Banks are facing an acute shortage of Sh200 and Sh100 notes after politicians and their allies withdrew them for use in voter bribery across the country, a minister has said.
Speaking during the launch of the inaugural Money Laundering and Terrorism Financing National Risk Assessment Report (2021) on Wednesday, Interior Cabinet Secretary Dr Fred Matiang’i claimed that the notes are being hoarded by politicians as they seek to influence voters’ decisions ahead of the August 9 election.
The CS called on Kenyans to elect a team of leaders who are keen on fighting these crimes to cushion the country from deaths and loss of property as experienced during past terror attacks in the country.
“If you put these people into elective positions do you think they will actually firm up the regulatory environment? It is a question we have to ask ourselves,” Dr Matiang’i said.
The CS revealed that during the transition from the old currency to the new one, the government witnessed a phenomenon where car dealers were suddenly exchanging the old notes for the new notes.
“Car dealers changed billions of shillings.
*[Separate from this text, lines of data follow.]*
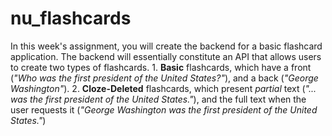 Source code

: # nu_flashcards
In this week's assignment, you will create the backend for a basic flashcard application.  The backend will essentially constitute an API that allows users to create two types of flashcards.  1. **Basic** flashcards, which have a front (_"Who was the first president of the United States?"_), and a back (_"George Washington"_).  2. **Cloze-Deleted** flashcards, which present _partial_ text (_"... was the first president of the United States."_), and the full text when the user requests it (_"George Washington was the first president of the United States."_)
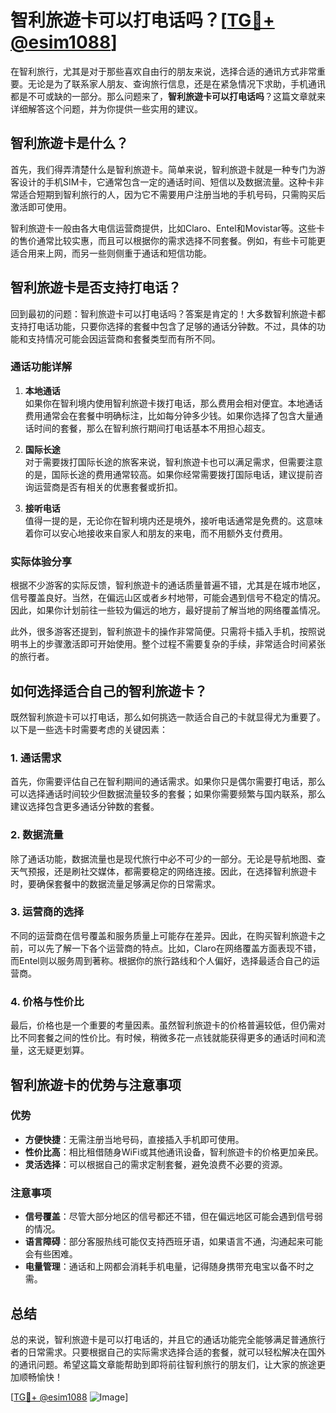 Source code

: # 智利旅遊卡可以打电话吗？[[TG💪+ @esim1088](https://t.me/s/esim1088)]

在智利旅行，尤其是对于那些喜欢自由行的朋友来说，选择合适的通讯方式非常重要。无论是为了联系家人朋友、查询旅行信息，还是在紧急情况下求助，手机通讯都是不可或缺的一部分。那么问题来了，**智利旅遊卡可以打电话吗**？这篇文章就来详细解答这个问题，并为你提供一些实用的建议。

## 智利旅遊卡是什么？

首先，我们得弄清楚什么是智利旅遊卡。简单来说，智利旅遊卡就是一种专门为游客设计的手机SIM卡，它通常包含一定的通话时间、短信以及数据流量。这种卡非常适合短期到智利旅行的人，因为它不需要用户注册当地的手机号码，只需购买后激活即可使用。

智利旅遊卡一般由各大电信运营商提供，比如Claro、Entel和Movistar等。这些卡的售价通常比较实惠，而且可以根据你的需求选择不同套餐。例如，有些卡可能更适合用来上网，而另一些则侧重于通话和短信功能。

## 智利旅遊卡是否支持打电话？

回到最初的问题：智利旅遊卡可以打电话吗？答案是肯定的！大多数智利旅遊卡都支持打电话功能，只要你选择的套餐中包含了足够的通话分钟数。不过，具体的功能和支持情况可能会因运营商和套餐类型而有所不同。

### 通话功能详解

1. **本地通话**  
   如果你在智利境内使用智利旅遊卡拨打电话，那么费用会相对便宜。本地通话费用通常会在套餐中明确标注，比如每分钟多少钱。如果你选择了包含大量通话时间的套餐，那么在智利旅行期间打电话基本不用担心超支。

2. **国际长途**  
   对于需要拨打国际长途的旅客来说，智利旅遊卡也可以满足需求，但需要注意的是，国际长途的费用通常较高。如果你经常需要拨打国际电话，建议提前咨询运营商是否有相关的优惠套餐或折扣。

3. **接听电话**  
   值得一提的是，无论你在智利境内还是境外，接听电话通常是免费的。这意味着你可以安心地接收来自家人和朋友的来电，而不用额外支付费用。

### 实际体验分享

根据不少游客的实际反馈，智利旅遊卡的通话质量普遍不错，尤其是在城市地区，信号覆盖良好。当然，在偏远山区或者乡村地带，可能会遇到信号不稳定的情况。因此，如果你计划前往一些较为偏远的地方，最好提前了解当地的网络覆盖情况。

此外，很多游客还提到，智利旅遊卡的操作非常简便。只需将卡插入手机，按照说明书上的步骤激活即可开始使用。整个过程不需要复杂的手续，非常适合时间紧张的旅行者。

## 如何选择适合自己的智利旅遊卡？

既然智利旅遊卡可以打电话，那么如何挑选一款适合自己的卡就显得尤为重要了。以下是一些选卡时需要考虑的关键因素：

### 1. 通话需求

首先，你需要评估自己在智利期间的通话需求。如果你只是偶尔需要打电话，那么可以选择通话时间较少但数据流量较多的套餐；如果你需要频繁与国内联系，那么建议选择包含更多通话分钟数的套餐。

### 2. 数据流量

除了通话功能，数据流量也是现代旅行中必不可少的一部分。无论是导航地图、查天气预报，还是刷社交媒体，都需要稳定的网络连接。因此，在选择智利旅遊卡时，要确保套餐中的数据流量足够满足你的日常需求。

### 3. 运营商的选择

不同的运营商在信号覆盖和服务质量上可能存在差异。因此，在购买智利旅遊卡之前，可以先了解一下各个运营商的特点。比如，Claro在网络覆盖方面表现不错，而Entel则以服务周到著称。根据你的旅行路线和个人偏好，选择最适合自己的运营商。

### 4. 价格与性价比

最后，价格也是一个重要的考量因素。虽然智利旅遊卡的价格普遍较低，但仍需对比不同套餐之间的性价比。有时候，稍微多花一点钱就能获得更多的通话时间和流量，这无疑更划算。

## 智利旅遊卡的优势与注意事项

### 优势

- **方便快捷**：无需注册当地号码，直接插入手机即可使用。
- **性价比高**：相比租借随身WiFi或其他通讯设备，智利旅遊卡的价格更加亲民。
- **灵活选择**：可以根据自己的需求定制套餐，避免浪费不必要的资源。

### 注意事项

- **信号覆盖**：尽管大部分地区的信号都还不错，但在偏远地区可能会遇到信号弱的情况。
- **语言障碍**：部分客服热线可能仅支持西班牙语，如果语言不通，沟通起来可能会有些困难。
- **电量管理**：通话和上网都会消耗手机电量，记得随身携带充电宝以备不时之需。

## 总结

总的来说，智利旅遊卡是可以打电话的，并且它的通话功能完全能够满足普通旅行者的日常需求。只要根据自己的实际需求选择合适的套餐，就可以轻松解决在国外的通讯问题。希望这篇文章能帮助到即将前往智利旅行的朋友们，让大家的旅途更加顺畅愉快！

[[TG💪+ @esim1088](https://t.me/s/esim1088) ![Image](https://i.postimg.cc/4NQfJmqS/Snipaste-2025-05-13-00-14-12.png)]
How many cars do you need to sell to be able to have billions and all these dealers are friends of senior politicians? They are now the ones financing all these Sh200 and Sh500 notes in the villages and so on,” he said.
He reiterated that this year’s election will be critical in the decisions taken to address the challenge of terror financing and money laundering in the country.
“Either we elect a government that will not fight money laundering because that is its way of life and we will not achieve anything or elect a government that is against money laundering, with integrity and will join all of us in fighting these challenges,” he said.
Previously, Dr Matiang’i had warned that 40 percent of candidates for the next parliament and government are suspects of money laundering commonly referred to as “wash wash”, which has been identified as a major contributor to terror financing.
Money launderers are reportedly capitalising on existing gaps in sloppy banking regulations to influence the electoral process.
Additionally, those arrested are hardly prosecuted in time with their cases taking long in court.
“We have the challenge of multiple bonds issued by our courts. Some of the people who have been arrested are enjoying their eighth, ninth or 10th bond,” said the CS during the National Conference on Criminal Justice Reforms in Naivasha in May.